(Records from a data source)
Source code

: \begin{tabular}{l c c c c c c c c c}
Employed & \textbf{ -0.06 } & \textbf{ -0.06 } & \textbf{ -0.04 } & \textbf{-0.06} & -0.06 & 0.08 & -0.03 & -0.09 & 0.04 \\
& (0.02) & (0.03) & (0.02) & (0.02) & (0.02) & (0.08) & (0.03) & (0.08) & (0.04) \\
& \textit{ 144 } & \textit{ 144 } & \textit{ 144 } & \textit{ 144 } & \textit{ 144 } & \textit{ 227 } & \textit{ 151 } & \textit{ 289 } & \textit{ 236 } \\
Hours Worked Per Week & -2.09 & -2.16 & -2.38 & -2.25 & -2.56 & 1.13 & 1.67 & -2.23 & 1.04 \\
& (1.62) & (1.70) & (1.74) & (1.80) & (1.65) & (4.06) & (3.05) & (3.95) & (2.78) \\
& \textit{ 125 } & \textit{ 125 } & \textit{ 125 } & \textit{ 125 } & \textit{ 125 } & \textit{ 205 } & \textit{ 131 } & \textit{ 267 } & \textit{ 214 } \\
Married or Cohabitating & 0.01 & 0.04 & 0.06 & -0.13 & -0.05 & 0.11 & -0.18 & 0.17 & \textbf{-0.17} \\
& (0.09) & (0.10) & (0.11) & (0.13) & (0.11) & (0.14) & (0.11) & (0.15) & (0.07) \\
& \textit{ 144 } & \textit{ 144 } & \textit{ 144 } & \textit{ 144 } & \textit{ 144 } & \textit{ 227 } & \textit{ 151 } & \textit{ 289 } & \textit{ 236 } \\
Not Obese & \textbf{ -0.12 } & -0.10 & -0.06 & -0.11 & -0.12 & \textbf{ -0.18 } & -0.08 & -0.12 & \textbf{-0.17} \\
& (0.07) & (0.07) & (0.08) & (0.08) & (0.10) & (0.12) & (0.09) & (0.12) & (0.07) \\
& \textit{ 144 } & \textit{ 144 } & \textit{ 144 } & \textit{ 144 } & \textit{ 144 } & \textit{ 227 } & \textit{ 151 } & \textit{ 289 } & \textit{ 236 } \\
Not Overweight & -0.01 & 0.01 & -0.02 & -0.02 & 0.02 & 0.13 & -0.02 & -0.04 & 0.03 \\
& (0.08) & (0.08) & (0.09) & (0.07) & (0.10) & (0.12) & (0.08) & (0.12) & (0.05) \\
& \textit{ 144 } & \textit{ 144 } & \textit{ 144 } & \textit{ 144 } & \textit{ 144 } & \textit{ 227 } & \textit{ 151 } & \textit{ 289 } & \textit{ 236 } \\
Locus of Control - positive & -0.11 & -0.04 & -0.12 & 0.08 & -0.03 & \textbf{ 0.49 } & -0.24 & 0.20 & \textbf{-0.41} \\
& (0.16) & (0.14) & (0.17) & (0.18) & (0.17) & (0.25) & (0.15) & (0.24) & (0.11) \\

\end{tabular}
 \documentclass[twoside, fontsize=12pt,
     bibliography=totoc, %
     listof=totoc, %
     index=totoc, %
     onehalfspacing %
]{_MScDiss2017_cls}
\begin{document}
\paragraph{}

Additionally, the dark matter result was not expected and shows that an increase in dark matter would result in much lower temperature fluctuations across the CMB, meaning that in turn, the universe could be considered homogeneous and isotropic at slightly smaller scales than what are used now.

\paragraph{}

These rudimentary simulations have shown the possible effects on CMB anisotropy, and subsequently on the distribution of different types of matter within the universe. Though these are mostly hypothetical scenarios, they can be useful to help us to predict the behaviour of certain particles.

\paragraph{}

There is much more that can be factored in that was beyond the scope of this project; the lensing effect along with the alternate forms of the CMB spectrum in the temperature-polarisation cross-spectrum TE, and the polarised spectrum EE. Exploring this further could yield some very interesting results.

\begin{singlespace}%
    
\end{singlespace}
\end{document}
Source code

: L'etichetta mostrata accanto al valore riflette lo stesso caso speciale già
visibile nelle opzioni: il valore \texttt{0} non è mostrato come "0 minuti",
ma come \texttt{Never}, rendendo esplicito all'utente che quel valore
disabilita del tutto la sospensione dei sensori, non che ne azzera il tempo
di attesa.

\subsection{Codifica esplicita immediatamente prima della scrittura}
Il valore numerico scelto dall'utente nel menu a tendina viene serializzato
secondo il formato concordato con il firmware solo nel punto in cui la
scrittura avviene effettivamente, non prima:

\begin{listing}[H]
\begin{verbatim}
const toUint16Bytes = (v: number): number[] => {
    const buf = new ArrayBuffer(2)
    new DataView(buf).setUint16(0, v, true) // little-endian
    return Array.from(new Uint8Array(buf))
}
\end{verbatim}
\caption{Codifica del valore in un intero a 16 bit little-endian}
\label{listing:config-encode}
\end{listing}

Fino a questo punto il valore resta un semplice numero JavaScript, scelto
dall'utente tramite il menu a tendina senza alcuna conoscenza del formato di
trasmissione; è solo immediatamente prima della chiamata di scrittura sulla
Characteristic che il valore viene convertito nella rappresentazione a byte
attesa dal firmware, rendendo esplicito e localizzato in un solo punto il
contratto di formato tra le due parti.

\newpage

◆ **EXERCISE INSTRUCTIONS**
In the data above, find each line where the string "attesa" appears, then copy it.

◆ **SOLUTION FOR THIS PROBLEM**
di attesa.
attesa dal firmware, rendendo esplicito e localizzato in un solo punto il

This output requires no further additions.